Fake Histories, Calls by Staff Impersonating Subjects: A Look Inside Two Trial Fraud Cases

The trial was to be like any other that the clinical research organization (CRO) would oversee. The six-month study, known as VESTRI, would involve pediatric patients from age four to 11 who would receive one of two medications already approved for asthma, alone or in combination.

After their parents signed informed consent documents, the GlaxoSmithKline (GSK) protocol called for the children to have a screening visit, be randomized into the trial, and receive treatment appropriate to their level of symptoms.

To ensure they were closely monitored, the children were to “visit the clinic after two weeks, two months, four months, and six months,” and on a daily basis, their parents were to call an interactive voice response system “to record data about their asthma symptoms.” They also were to “speak with study staff by telephone at one month, three months, and five months post-randomization.”

As spelled out in court documents reviewed by RRC, that was the way it was supposed to work with Dr. Yvelice Villaman-Bencosme, who called her Pembroke Pines, Florida, pediatric practice Sacred Heart Medical Office PA. Perhaps Villaman-Bencosme had a special affinity for the children who were to be in the study—she herself has asthma that requires medication, Villaman-Bencosme would later testify during a hearing on her guilty plea.

Villaman-Bencosme contracted with the CRO in the fall of 2013, stating she would conduct the study from Unlimited Medical Research LLC, her facility in Miami. Her staff ultimately enrolled 107 patients in the study, for which they were paid $455,214.
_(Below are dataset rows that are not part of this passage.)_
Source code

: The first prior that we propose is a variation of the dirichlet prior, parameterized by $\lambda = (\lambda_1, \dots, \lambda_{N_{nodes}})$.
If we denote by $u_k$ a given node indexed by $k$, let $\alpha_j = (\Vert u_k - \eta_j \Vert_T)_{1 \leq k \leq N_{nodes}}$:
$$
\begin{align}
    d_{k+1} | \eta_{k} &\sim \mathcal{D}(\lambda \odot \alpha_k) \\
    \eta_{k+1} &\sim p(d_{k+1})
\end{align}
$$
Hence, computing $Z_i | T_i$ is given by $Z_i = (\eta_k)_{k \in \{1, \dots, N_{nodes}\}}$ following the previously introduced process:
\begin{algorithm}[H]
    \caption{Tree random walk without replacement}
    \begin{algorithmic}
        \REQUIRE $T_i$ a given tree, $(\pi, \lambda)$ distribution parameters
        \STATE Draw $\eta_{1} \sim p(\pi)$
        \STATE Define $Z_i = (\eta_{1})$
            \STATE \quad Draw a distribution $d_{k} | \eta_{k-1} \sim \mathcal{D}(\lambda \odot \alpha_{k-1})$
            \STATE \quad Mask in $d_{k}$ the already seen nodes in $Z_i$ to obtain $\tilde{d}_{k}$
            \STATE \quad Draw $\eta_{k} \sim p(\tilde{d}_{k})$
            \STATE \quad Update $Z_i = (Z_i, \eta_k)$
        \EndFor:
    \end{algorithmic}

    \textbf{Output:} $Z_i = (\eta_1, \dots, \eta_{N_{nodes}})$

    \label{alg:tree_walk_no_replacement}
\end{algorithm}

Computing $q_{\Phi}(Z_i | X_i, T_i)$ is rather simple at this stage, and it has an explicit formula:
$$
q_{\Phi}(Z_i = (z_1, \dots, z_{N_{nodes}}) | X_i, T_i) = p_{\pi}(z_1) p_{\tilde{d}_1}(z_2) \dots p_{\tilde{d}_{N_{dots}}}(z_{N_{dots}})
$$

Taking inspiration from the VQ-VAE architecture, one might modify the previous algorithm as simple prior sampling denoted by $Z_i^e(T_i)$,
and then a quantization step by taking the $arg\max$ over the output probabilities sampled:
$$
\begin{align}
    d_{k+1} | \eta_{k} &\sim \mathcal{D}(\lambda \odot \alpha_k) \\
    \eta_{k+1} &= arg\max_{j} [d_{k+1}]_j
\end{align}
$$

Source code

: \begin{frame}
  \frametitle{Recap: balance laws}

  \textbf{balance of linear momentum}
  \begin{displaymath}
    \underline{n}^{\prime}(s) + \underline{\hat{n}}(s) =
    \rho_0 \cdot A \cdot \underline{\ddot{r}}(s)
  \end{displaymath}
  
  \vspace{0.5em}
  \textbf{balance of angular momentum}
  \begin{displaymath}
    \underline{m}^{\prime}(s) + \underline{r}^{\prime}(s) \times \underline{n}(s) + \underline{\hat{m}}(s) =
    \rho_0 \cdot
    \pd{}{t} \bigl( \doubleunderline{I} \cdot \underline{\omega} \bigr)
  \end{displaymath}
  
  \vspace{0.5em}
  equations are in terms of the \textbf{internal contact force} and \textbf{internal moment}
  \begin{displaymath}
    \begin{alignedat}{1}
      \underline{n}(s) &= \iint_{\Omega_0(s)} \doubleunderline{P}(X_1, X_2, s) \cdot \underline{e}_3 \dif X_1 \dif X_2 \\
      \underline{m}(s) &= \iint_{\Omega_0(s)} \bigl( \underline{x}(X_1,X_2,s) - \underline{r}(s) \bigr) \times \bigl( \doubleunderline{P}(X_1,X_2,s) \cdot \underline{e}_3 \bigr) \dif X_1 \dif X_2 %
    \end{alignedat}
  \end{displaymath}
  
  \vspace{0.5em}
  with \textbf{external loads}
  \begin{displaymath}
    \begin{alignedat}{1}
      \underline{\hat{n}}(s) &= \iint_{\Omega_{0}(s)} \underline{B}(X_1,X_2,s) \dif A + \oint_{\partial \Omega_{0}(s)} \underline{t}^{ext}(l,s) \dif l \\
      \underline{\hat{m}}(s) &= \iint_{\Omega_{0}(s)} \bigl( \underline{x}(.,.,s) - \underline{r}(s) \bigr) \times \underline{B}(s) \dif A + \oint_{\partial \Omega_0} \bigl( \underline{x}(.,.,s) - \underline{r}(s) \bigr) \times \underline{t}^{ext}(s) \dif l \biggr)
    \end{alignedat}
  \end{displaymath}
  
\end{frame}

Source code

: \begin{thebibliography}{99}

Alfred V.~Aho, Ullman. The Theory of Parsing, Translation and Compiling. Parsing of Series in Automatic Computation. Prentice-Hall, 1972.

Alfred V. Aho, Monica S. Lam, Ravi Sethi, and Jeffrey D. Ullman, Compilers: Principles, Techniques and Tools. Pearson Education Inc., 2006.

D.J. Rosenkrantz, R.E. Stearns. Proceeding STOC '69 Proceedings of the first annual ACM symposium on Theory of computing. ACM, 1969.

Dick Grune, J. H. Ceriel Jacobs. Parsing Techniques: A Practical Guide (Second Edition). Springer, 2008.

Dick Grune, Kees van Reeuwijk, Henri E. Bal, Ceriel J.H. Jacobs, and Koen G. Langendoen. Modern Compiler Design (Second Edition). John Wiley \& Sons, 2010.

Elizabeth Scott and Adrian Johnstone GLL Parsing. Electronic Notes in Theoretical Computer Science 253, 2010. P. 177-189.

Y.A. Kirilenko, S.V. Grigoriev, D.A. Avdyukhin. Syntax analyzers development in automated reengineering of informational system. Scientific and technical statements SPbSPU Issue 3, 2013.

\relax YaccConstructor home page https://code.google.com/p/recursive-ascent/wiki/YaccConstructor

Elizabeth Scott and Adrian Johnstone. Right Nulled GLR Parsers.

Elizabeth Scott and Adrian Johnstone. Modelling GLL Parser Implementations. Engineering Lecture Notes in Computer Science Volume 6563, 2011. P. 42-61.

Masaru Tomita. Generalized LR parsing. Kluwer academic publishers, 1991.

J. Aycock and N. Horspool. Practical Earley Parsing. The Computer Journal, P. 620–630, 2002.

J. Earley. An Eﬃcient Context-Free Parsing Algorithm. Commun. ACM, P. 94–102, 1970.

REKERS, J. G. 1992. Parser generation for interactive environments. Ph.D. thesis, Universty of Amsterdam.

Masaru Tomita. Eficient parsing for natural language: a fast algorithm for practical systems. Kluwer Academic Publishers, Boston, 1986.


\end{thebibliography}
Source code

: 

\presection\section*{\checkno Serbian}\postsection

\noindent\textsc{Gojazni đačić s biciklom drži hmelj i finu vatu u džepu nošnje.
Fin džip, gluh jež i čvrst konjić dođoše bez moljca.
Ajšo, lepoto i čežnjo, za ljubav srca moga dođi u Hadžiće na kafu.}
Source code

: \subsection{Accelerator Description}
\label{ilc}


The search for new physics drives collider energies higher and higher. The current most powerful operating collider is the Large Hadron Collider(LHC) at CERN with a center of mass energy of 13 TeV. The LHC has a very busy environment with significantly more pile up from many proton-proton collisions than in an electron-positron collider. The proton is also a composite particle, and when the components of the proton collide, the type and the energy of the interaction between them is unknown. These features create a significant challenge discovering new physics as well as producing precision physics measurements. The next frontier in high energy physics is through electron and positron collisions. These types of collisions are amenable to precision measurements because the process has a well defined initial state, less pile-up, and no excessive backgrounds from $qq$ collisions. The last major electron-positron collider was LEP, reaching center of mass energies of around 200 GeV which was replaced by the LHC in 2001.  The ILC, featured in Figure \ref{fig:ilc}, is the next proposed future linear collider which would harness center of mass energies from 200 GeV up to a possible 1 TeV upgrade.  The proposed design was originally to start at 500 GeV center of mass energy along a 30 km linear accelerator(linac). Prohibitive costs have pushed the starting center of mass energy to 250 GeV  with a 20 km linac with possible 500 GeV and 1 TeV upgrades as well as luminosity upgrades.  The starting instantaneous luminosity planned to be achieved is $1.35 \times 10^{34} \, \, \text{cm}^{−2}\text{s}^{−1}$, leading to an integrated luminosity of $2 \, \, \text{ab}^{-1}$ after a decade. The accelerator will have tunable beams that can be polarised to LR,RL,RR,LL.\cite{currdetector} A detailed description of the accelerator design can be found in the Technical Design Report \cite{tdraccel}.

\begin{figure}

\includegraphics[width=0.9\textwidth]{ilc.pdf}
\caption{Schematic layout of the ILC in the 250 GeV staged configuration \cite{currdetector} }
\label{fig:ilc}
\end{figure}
But nothing went the way it was supposed to. Villaman-Bencosme is now in prison for 63 months and two of her coworkers are as well, with sentences ranging from 14 to 30 months.[1] A fourth employee pleaded guilty last month and is awaiting sentencing this spring, and a fifth recently pleaded guilty.

Yet the crimes committed by Villaman-Bencosme and her coworkers are not unique—not nationwide nor even in Miami.

In fact, just last month, for part of his role in clinical trial fraud perpetrated by Tellus Clinical Research, also in Miami, Duniel Tejeda was sentenced to serve 30 months in prison and pay $2.1 million in restitution.[2]

A former project manager and study coordinator, he joins two other former Tellus employees—Eduardo Navarro and Nayade Varon—who were sentenced in August 2021 to 46 and 30 months in prison, respectively, in connection with falsified trial data and given the same restitution requirement.[3]

It is not known whether there was any connection between the two research organizations, but the techniques used in the frauds are remarkably similar. The cases show the level of deceptions that may occur—as well as the consequences if they are discovered by the federal government, whose officials recently have said prosecuting clinical trial fraud—wherever it exist—is a priority. The cases also show the need for large sponsors of research, such as universities, to understand—and mitigate—the risks posed by smaller sites.